For over a century, the standard text-based resume has served as the universal currency of recruitment. Candidates spend hours tailoring bullet points with verbs and optimizing layouts to satisfy applicant tracking algorithms. Recruiters, conversely, spend an average of six seconds scanning a profile before making a binary selection decision.

This transaction is fundamentally broken. A document of summarized accomplishments fails to convey communication competence, problem-solving integrity, or personal enthusiasm. It reduces human experiences to searchable tokens, disproportionately screening out self-taught developers, career switchers, and young graduates who lack specific keywords but possess massive potential.

"Individuals are people, not paper.
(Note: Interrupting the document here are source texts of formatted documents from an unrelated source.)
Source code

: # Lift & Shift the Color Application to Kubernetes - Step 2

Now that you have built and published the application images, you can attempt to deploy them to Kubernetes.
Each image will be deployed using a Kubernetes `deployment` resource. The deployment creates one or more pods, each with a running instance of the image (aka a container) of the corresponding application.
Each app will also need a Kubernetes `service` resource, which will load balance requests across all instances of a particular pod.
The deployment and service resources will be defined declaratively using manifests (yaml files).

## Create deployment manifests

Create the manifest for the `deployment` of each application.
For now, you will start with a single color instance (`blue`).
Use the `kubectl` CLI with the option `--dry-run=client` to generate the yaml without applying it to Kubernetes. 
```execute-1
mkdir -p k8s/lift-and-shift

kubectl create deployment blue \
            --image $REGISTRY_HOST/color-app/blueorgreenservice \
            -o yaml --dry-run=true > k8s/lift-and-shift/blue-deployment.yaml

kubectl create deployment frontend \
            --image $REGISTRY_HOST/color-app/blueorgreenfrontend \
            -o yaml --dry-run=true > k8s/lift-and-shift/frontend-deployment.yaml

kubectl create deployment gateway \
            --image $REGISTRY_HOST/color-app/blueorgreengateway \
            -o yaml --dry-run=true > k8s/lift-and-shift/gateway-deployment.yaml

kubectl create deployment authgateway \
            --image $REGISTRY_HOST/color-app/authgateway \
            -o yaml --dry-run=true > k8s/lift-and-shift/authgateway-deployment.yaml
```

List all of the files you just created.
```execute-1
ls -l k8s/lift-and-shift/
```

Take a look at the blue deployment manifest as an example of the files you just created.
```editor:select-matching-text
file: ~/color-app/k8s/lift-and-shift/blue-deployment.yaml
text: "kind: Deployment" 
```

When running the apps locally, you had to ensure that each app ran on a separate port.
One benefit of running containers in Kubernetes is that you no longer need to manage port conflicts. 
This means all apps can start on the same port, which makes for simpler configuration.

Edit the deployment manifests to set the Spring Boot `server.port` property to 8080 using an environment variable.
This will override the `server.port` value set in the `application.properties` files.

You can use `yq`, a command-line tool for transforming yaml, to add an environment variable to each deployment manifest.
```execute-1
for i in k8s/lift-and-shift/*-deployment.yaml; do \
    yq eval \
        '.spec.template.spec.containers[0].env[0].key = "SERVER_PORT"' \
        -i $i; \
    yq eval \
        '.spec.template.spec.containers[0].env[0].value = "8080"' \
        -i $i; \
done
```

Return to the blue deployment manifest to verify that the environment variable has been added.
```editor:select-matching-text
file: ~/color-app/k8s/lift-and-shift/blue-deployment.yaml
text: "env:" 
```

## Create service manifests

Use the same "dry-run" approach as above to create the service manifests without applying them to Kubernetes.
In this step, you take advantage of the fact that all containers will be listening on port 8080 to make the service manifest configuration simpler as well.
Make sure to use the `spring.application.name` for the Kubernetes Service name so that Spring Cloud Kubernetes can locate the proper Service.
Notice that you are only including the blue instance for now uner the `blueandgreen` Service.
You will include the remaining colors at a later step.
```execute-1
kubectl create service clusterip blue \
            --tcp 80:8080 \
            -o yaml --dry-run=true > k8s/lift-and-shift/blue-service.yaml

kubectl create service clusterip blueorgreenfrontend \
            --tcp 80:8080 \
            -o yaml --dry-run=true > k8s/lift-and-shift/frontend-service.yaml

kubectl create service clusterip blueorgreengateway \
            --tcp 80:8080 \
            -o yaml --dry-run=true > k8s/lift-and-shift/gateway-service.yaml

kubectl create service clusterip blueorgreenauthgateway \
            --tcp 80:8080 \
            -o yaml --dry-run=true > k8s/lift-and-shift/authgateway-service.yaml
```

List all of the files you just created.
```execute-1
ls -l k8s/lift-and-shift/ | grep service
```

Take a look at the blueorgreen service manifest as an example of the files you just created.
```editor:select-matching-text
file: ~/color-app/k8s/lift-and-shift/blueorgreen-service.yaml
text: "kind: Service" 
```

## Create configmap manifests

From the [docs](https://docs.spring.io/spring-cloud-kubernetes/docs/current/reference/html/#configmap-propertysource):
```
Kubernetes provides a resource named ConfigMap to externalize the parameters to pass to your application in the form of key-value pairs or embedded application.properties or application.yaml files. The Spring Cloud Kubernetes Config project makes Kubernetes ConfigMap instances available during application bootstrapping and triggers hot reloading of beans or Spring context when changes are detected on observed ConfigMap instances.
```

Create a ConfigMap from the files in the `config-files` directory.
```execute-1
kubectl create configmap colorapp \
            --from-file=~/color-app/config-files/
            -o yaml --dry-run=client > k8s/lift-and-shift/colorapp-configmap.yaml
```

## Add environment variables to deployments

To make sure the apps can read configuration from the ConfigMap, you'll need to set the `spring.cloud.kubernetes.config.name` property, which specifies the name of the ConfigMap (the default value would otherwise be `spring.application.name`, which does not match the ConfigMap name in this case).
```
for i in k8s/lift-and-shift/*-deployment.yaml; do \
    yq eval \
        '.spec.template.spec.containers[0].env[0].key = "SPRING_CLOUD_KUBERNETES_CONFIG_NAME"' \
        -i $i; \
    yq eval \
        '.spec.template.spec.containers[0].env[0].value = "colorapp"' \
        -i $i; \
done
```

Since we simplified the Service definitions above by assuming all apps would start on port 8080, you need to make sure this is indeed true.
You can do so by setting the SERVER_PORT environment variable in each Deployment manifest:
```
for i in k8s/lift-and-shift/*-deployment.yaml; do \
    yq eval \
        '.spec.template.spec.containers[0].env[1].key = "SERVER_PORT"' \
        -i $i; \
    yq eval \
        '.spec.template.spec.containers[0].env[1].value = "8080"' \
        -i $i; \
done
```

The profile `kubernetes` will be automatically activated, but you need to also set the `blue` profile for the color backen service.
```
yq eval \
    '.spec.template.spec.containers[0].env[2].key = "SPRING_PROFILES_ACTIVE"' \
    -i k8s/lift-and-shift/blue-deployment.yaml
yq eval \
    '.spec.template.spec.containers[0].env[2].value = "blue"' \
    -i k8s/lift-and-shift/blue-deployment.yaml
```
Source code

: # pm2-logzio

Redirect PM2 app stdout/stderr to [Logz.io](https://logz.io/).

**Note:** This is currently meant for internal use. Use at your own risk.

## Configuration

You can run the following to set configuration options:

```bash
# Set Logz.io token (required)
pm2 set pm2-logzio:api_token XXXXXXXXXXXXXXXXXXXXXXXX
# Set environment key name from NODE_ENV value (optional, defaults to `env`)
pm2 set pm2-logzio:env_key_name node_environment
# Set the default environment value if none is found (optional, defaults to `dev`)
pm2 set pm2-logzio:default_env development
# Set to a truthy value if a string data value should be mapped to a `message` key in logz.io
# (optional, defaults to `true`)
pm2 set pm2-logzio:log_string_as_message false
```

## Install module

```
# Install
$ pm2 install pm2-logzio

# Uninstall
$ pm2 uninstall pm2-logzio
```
Stagnant text resumes fail to capture the drive and creative energy that define high-performing talent."

This is where video-first vetting changes the game. By allowing candidates to introduce themselves through 30-second digital presentations, the dynamic of candidate evaluation is inverted. Rather than parsing structured text arrays, hiring managers interact directly with a face, a voice, and a clear explanation of technical milestones.

Overcoming ATS Gatekeeping

Traditional systems use parsing models to automatically exclude files lacking specified phrases (e.g., "10+ years of React experience"). This gatekeeping filters out creative graduates and non-traditional switchers who can actually provide immense value. Video introductions bypass these machine models, giving candidates immediate control over how they present their skills to human eyes.

As professional social networking shifts towards higher bandwidth communications, platforms like Entervu show that showing the world what you do (and how you do it) is vastly more convincing than listing references. The power of the interview is finally moving back to the candidate.